*** Given entries Section Begins ***
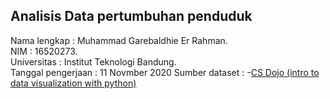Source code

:## Analisis Data pertumbuhan penduduk

Nama lengkap        : Muhammad Garebaldhie Er Rahman.\
NIM                 : 16520273.\
Universitas         : Institut Teknologi Bandung.\
Tanggal pengerjaan  : 11 Novmber 2020
Sumber dataset      : -[CS Dojo (intro to data visualization with python)](https://www.csdojo.io/data)
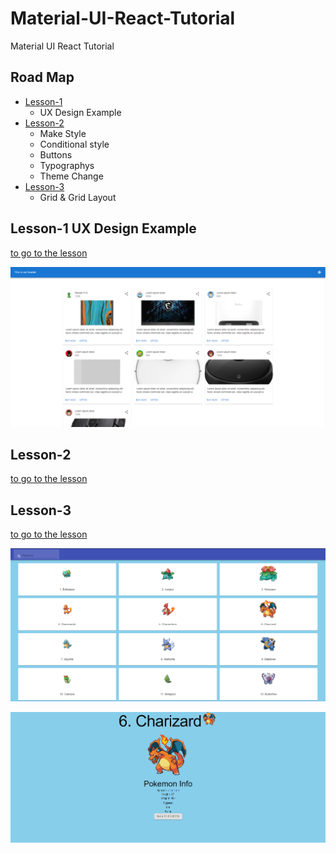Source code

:# Material-UI-React-Tutorial
Material UI React Tutorial

## Road Map

- [Lesson-1](#lesson-1)
    - UX Design Example
- [Lesson-2](#lesson-2)
    - Make Style
    - Conditional style
    - Buttons
    - Typographys 
    - Theme Change
- [Lesson-3](#lesson-3)
    - Grid & Grid Layout


## Lesson-1 UX Design Example  <a name="lesson-1"></a>

[to go to the lesson](ux-design)

![github](ux-design/readme-img/capture.PNG)

## Lesson-2  <a name="lesson-2"></a>

[to go to the lesson](make-styles)

## Lesson-3  <a name="lesson-3"></a>

[to go to the lesson](grids)

![github](grids/readme-img/index.png)

![github](grids/readme-img/selection.png)



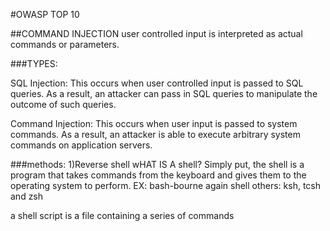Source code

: #OWASP TOP 10

##COMMAND INJECTION
user controlled input is interpreted as actual commands or parameters.

###TYPES:

SQL Injection: This occurs when user controlled input is passed to SQL queries.
As a result, an attacker can pass in SQL queries to manipulate the outcome of such queries. 

Command Injection: This occurs when user input is passed to system commands.
As a result, an attacker is able to execute arbitrary system commands on application servers.


###methods:
1)Reverse shell
wHAT IS A shell?
Simply put, the shell is a program that takes commands from the keyboard and gives them to the operating system to perform.
EX:
bash-bourne again shell
others: ksh, tcsh and zsh

a shell script is a file containing a series of commands
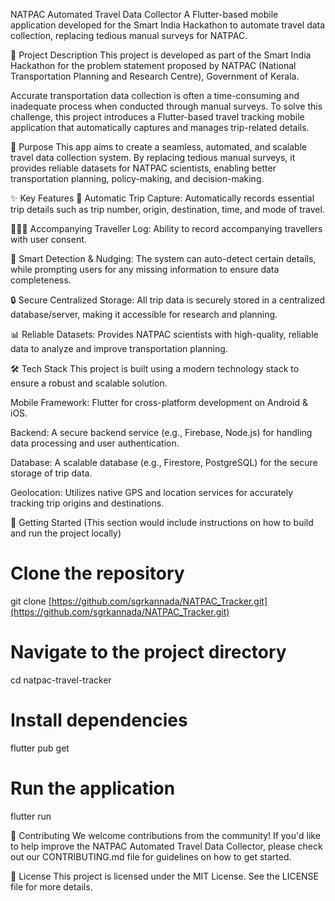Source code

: NATPAC Automated Travel Data Collector
A Flutter-based mobile application developed for the Smart India Hackathon to automate travel data collection, replacing tedious manual surveys for NATPAC.

📖 Project Description
This project is developed as part of the Smart India Hackathon for the problem statement proposed by NATPAC (National Transportation Planning and Research Centre), Government of Kerala.

Accurate transportation data collection is often a time-consuming and inadequate process when conducted through manual surveys. To solve this challenge, this project introduces a Flutter-based travel tracking mobile application that automatically captures and manages trip-related details.

🎯 Purpose
This app aims to create a seamless, automated, and scalable travel data collection system. By replacing tedious manual surveys, it provides reliable datasets for NATPAC scientists, enabling better transportation planning, policy-making, and decision-making.

✨ Key Features
🚗 Automatic Trip Capture: Automatically records essential trip details such as trip number, origin, destination, time, and mode of travel.

🧑‍🤝‍🧑 Accompanying Traveller Log: Ability to record accompanying travellers with user consent.

🤖 Smart Detection & Nudging: The system can auto-detect certain details, while prompting users for any missing information to ensure data completeness.

🔒 Secure Centralized Storage: All trip data is securely stored in a centralized database/server, making it accessible for research and planning.

📊 Reliable Datasets: Provides NATPAC scientists with high-quality, reliable data to analyze and improve transportation planning.

🛠️ Tech Stack
This project is built using a modern technology stack to ensure a robust and scalable solution.

Mobile Framework: Flutter for cross-platform development on Android & iOS.

Backend: A secure backend service (e.g., Firebase, Node.js) for handling data processing and user authentication.

Database: A scalable database (e.g., Firestore, PostgreSQL) for the secure storage of trip data.

Geolocation: Utilizes native GPS and location services for accurately tracking trip origins and destinations.

🚀 Getting Started
(This section would include instructions on how to build and run the project locally)

# Clone the repository
git clone [https://github.com/sgrkannada/NATPAC_Tracker.git](https://github.com/sgrkannada/NATPAC_Tracker.git)

# Navigate to the project directory
cd natpac-travel-tracker

# Install dependencies
flutter pub get

# Run the application
flutter run

🤝 Contributing
We welcome contributions from the community! If you'd like to help improve the NATPAC Automated Travel Data Collector, please check out our CONTRIBUTING.md file for guidelines on how to get started.

📄 License
This project is licensed under the MIT License. See the LICENSE file for more details.
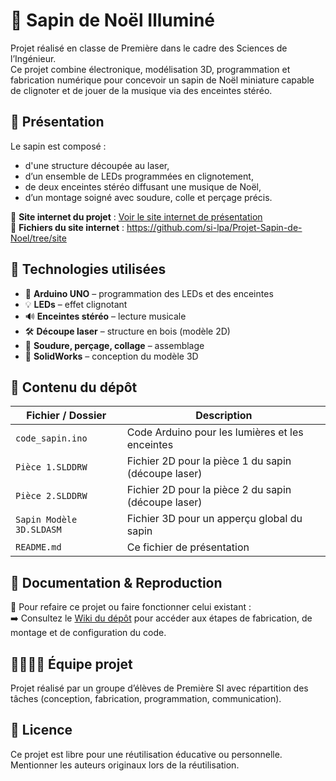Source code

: # 🎄 Sapin de Noël Illuminé

Projet réalisé en classe de Première dans le cadre des Sciences de l’Ingénieur.  
Ce projet combine électronique, modélisation 3D, programmation et fabrication numérique pour concevoir un sapin de Noël miniature capable de clignoter et de jouer de la musique via des enceintes stéréo.

## 📸 Présentation

Le sapin est composé :
- d'une structure découpée au laser,
- d’un ensemble de LEDs programmées en clignotement,
- de deux enceintes stéréo diffusant une musique de Noël,
- d’un montage soigné avec soudure, colle et perçage précis.

🔗 **Site internet du projet** : [Voir le site internet de présentation](https://si-lpa.github.io/Projet-Sapin-de-Noel/index.html)<br>
📁 **Fichiers du site internet** : https://github.com/si-lpa/Projet-Sapin-de-Noel/tree/site

## 🧠 Technologies utilisées

- 🔌 **Arduino UNO** – programmation des LEDs et des enceintes
- 💡 **LEDs** – effet clignotant
- 🔊 **Enceintes stéréo** – lecture musicale
- 🛠️ **Découpe laser** – structure en bois (modèle 2D)
- 🔩 **Soudure, perçage, collage** – assemblage
- 🧰 **SolidWorks** – conception du modèle 3D

## 📂 Contenu du dépôt

| Fichier / Dossier            | Description                                              |
|------------------------------|----------------------------------------------------------|
| `code_sapin.ino`             | Code Arduino pour les lumières et les enceintes          |
| `Pièce 1.SLDDRW`             | Fichier 2D pour la pièce 1 du sapin (découpe laser)      |
| `Pièce 2.SLDDRW`             | Fichier 2D pour la pièce 2 du sapin (découpe laser)      |
| `Sapin Modèle 3D.SLDASM`     | Fichier 3D pour un apperçu global du sapin               |
| `README.md`                  | Ce fichier de présentation                               |

## 📖 Documentation & Reproduction

🔧 Pour refaire ce projet ou faire fonctionner celui existant :  
➡️ Consultez le [Wiki du dépôt](../../wiki) pour accéder aux étapes de fabrication, de montage et de configuration du code.

## 👨‍👩‍👧‍👦 Équipe projet

Projet réalisé par un groupe d’élèves de Première SI avec répartition des tâches (conception, fabrication, programmation, communication).

## 📢 Licence

Ce projet est libre pour une réutilisation éducative ou personnelle. Mentionner les auteurs originaux lors de la réutilisation.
*** Given entries Section Ends ***
Your goal:
The reply must hold every line above exactly as written and none of the pictures.

Answer to this exercise:
Source code

:## Analisis Data pertumbuhan penduduk

Nama lengkap        : Muhammad Garebaldhie Er Rahman.\
NIM                 : 16520273.\
Universitas         : Institut Teknologi Bandung.\
Tanggal pengerjaan  : 11 Novmber 2020
Sumber dataset      : -[CS Dojo (intro to data visualization with python)](https://www.csdojo.io/data)
Source code

:# Material-UI-React-Tutorial
Material UI React Tutorial

## Road Map

- [Lesson-1](#lesson-1)
    - UX Design Example
- [Lesson-2](#lesson-2)
    - Make Style
    - Conditional style
    - Buttons
    - Typographys 
    - Theme Change
- [Lesson-3](#lesson-3)
    - Grid & Grid Layout


## Lesson-1 UX Design Example  <a name="lesson-1"></a>

[to go to the lesson](ux-design)

![github](ux-design/readme-img/capture.PNG)

## Lesson-2  <a name="lesson-2"></a>

[to go to the lesson](make-styles)

## Lesson-3  <a name="lesson-3"></a>

[to go to the lesson](grids)

![github](grids/readme-img/index.png)

![github](grids/readme-img/selection.png)



Source code

: #OWASP TOP 10

##COMMAND INJECTION
user controlled input is interpreted as actual commands or parameters.

###TYPES:

SQL Injection: This occurs when user controlled input is passed to SQL queries.
As a result, an attacker can pass in SQL queries to manipulate the outcome of such queries. 

Command Injection: This occurs when user input is passed to system commands.
As a result, an attacker is able to execute arbitrary system commands on application servers.


###methods:
1)Reverse shell
wHAT IS A shell?
Simply put, the shell is a program that takes commands from the keyboard and gives them to the operating system to perform.
EX:
bash-bourne again shell
others: ksh, tcsh and zsh

a shell script is a file containing a series of commands
Source code

: NATPAC Automated Travel Data Collector
A Flutter-based mobile application developed for the Smart India Hackathon to automate travel data collection, replacing tedious manual surveys for NATPAC.

📖 Project Description
This project is developed as part of the Smart India Hackathon for the problem statement proposed by NATPAC (National Transportation Planning and Research Centre), Government of Kerala.

Accurate transportation data collection is often a time-consuming and inadequate process when conducted through manual surveys. To solve this challenge, this project introduces a Flutter-based travel tracking mobile application that automatically captures and manages trip-related details.

🎯 Purpose
This app aims to create a seamless, automated, and scalable travel data collection system. By replacing tedious manual surveys, it provides reliable datasets for NATPAC scientists, enabling better transportation planning, policy-making, and decision-making.

✨ Key Features
🚗 Automatic Trip Capture: Automatically records essential trip details such as trip number, origin, destination, time, and mode of travel.

🧑‍🤝‍🧑 Accompanying Traveller Log: Ability to record accompanying travellers with user consent.

🤖 Smart Detection & Nudging: The system can auto-detect certain details, while prompting users for any missing information to ensure data completeness.

🔒 Secure Centralized Storage: All trip data is securely stored in a centralized database/server, making it accessible for research and planning.

📊 Reliable Datasets: Provides NATPAC scientists with high-quality, reliable data to analyze and improve transportation planning.

🛠️ Tech Stack
This project is built using a modern technology stack to ensure a robust and scalable solution.

Mobile Framework: Flutter for cross-platform development on Android & iOS.

Backend: A secure backend service (e.g., Firebase, Node.js) for handling data processing and user authentication.

Database: A scalable database (e.g., Firestore, PostgreSQL) for the secure storage of trip data.

Geolocation: Utilizes native GPS and location services for accurately tracking trip origins and destinations.

🚀 Getting Started
(This section would include instructions on how to build and run the project locally)

# Clone the repository
git clone [https://github.com/sgrkannada/NATPAC_Tracker.git](https://github.com/sgrkannada/NATPAC_Tracker.git)

# Navigate to the project directory
cd natpac-travel-tracker

# Install dependencies
flutter pub get

# Run the application
flutter run

🤝 Contributing
We welcome contributions from the community! If you'd like to help improve the NATPAC Automated Travel Data Collector, please check out our CONTRIBUTING.md file for guidelines on how to get started.

📄 License
This project is licensed under the MIT License. See the LICENSE file for more details.
Source code

: # 🎄 Sapin de Noël Illuminé

Projet réalisé en classe de Première dans le cadre des Sciences de l’Ingénieur.  
Ce projet combine électronique, modélisation 3D, programmation et fabrication numérique pour concevoir un sapin de Noël miniature capable de clignoter et de jouer de la musique via des enceintes stéréo.

## 📸 Présentation

Le sapin est composé :
- d'une structure découpée au laser,
- d’un ensemble de LEDs programmées en clignotement,
- de deux enceintes stéréo diffusant une musique de Noël,
- d’un montage soigné avec soudure, colle et perçage précis.

🔗 **Site internet du projet** : [Voir le site internet de présentation](https://si-lpa.github.io/Projet-Sapin-de-Noel/index.html)<br>
📁 **Fichiers du site internet** : https://github.com/si-lpa/Projet-Sapin-de-Noel/tree/site

## 🧠 Technologies utilisées

- 🔌 **Arduino UNO** – programmation des LEDs et des enceintes
- 💡 **LEDs** – effet clignotant
- 🔊 **Enceintes stéréo** – lecture musicale
- 🛠️ **Découpe laser** – structure en bois (modèle 2D)
- 🔩 **Soudure, perçage, collage** – assemblage
- 🧰 **SolidWorks** – conception du modèle 3D

## 📂 Contenu du dépôt

| Fichier / Dossier            | Description                                              |
|------------------------------|----------------------------------------------------------|
| `code_sapin.ino`             | Code Arduino pour les lumières et les enceintes          |
| `Pièce 1.SLDDRW`             | Fichier 2D pour la pièce 1 du sapin (découpe laser)      |
| `Pièce 2.SLDDRW`             | Fichier 2D pour la pièce 2 du sapin (découpe laser)      |
| `Sapin Modèle 3D.SLDASM`     | Fichier 3D pour un apperçu global du sapin               |
| `README.md`                  | Ce fichier de présentation                               |

## 📖 Documentation & Reproduction

🔧 Pour refaire ce projet ou faire fonctionner celui existant :  
➡️ Consultez le [Wiki du dépôt](../../wiki) pour accéder aux étapes de fabrication, de montage et de configuration du code.

## 👨‍👩‍👧‍👦 Équipe projet

Projet réalisé par un groupe d’élèves de Première SI avec répartition des tâches (conception, fabrication, programmation, communication).

## 📢 Licence

Ce projet est libre pour une réutilisation éducative ou personnelle. Mentionner les auteurs originaux lors de la réutilisation.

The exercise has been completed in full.